WHAT THE TASK ASKS>
Please reproduce the entire listing exactly.

TASK DATA>

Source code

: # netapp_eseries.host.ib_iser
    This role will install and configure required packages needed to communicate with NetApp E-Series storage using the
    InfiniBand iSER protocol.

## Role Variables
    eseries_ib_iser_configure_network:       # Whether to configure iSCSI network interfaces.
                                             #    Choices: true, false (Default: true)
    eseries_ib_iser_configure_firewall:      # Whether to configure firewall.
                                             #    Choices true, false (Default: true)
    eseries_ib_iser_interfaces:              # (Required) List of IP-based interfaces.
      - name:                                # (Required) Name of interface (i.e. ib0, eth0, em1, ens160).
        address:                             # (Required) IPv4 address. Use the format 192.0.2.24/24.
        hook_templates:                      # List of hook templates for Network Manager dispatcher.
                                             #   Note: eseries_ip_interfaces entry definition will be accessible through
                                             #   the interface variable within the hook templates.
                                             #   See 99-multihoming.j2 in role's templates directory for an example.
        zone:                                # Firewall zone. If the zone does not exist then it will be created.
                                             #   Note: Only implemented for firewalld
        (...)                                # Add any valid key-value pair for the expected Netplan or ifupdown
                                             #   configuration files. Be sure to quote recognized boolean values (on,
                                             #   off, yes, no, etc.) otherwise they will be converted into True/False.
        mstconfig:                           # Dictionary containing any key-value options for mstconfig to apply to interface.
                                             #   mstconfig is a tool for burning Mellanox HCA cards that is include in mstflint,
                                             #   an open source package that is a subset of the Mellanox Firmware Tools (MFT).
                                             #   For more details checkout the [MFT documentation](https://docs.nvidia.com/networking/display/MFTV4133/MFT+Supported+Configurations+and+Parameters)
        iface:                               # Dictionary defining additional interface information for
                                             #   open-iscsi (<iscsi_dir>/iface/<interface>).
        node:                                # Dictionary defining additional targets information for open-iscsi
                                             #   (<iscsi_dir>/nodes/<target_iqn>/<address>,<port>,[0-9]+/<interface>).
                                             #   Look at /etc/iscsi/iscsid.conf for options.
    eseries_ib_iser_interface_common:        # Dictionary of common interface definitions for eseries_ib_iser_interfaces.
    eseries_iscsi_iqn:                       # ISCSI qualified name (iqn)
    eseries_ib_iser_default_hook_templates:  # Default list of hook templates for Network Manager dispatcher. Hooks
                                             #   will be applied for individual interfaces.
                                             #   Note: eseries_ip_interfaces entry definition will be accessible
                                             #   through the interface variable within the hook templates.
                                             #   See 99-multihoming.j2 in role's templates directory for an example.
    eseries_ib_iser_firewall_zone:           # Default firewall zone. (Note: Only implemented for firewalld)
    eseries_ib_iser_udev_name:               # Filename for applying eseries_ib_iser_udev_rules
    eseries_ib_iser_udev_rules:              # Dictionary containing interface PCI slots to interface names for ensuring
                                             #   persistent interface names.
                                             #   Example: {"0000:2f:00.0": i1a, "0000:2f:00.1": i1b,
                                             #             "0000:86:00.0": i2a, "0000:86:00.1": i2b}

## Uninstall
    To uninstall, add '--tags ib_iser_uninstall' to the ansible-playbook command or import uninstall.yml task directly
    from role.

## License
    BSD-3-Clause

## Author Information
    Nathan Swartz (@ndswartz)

WORKED SOLUTION>
Source code

: # netapp_eseries.host.ib_iser
    This role will install and configure required packages needed to communicate with NetApp E-Series storage using the
    InfiniBand iSER protocol.

## Role Variables
    eseries_ib_iser_configure_network:       # Whether to configure iSCSI network interfaces.
                                             #    Choices: true, false (Default: true)
    eseries_ib_iser_configure_firewall:      # Whether to configure firewall.
                                             #    Choices true, false (Default: true)
    eseries_ib_iser_interfaces:              # (Required) List of IP-based interfaces.
      - name:                                # (Required) Name of interface (i.e. ib0, eth0, em1, ens160).
        address:                             # (Required) IPv4 address. Use the format 192.0.2.24/24.
        hook_templates:                      # List of hook templates for Network Manager dispatcher.
                                             #   Note: eseries_ip_interfaces entry definition will be accessible through
                                             #   the interface variable within the hook templates.
                                             #   See 99-multihoming.j2 in role's templates directory for an example.
        zone:                                # Firewall zone. If the zone does not exist then it will be created.
                                             #   Note: Only implemented for firewalld
        (...)                                # Add any valid key-value pair for the expected Netplan or ifupdown
                                             #   configuration files. Be sure to quote recognized boolean values (on,
                                             #   off, yes, no, etc.) otherwise they will be converted into True/False.
        mstconfig:                           # Dictionary containing any key-value options for mstconfig to apply to interface.
                                             #   mstconfig is a tool for burning Mellanox HCA cards that is include in mstflint,
                                             #   an open source package that is a subset of the Mellanox Firmware Tools (MFT).
                                             #   For more details checkout the [MFT documentation](https://docs.nvidia.com/networking/display/MFTV4133/MFT+Supported+Configurations+and+Parameters)
        iface:                               # Dictionary defining additional interface information for
                                             #   open-iscsi (<iscsi_dir>/iface/<interface>).
        node:                                # Dictionary defining additional targets information for open-iscsi
                                             #   (<iscsi_dir>/nodes/<target_iqn>/<address>,<port>,[0-9]+/<interface>).
                                             #   Look at /etc/iscsi/iscsid.conf for options.
    eseries_ib_iser_interface_common:        # Dictionary of common interface definitions for eseries_ib_iser_interfaces.
    eseries_iscsi_iqn:                       # ISCSI qualified name (iqn)
    eseries_ib_iser_default_hook_templates:  # Default list of hook templates for Network Manager dispatcher. Hooks
                                             #   will be applied for individual interfaces.
                                             #   Note: eseries_ip_interfaces entry definition will be accessible
                                             #   through the interface variable within the hook templates.
                                             #   See 99-multihoming.j2 in role's templates directory for an example.
    eseries_ib_iser_firewall_zone:           # Default firewall zone. (Note: Only implemented for firewalld)
    eseries_ib_iser_udev_name:               # Filename for applying eseries_ib_iser_udev_rules
    eseries_ib_iser_udev_rules:              # Dictionary containing interface PCI slots to interface names for ensuring
                                             #   persistent interface names.
                                             #   Example: {"0000:2f:00.0": i1a, "0000:2f:00.1": i1b,
                                             #             "0000:86:00.0": i2a, "0000:86:00.1": i2b}

## Uninstall
    To uninstall, add '--tags ib_iser_uninstall' to the ansible-playbook command or import uninstall.yml task directly
    from role.

## License
    BSD-3-Clause

## Author Information
    Nathan Swartz (@ndswartz)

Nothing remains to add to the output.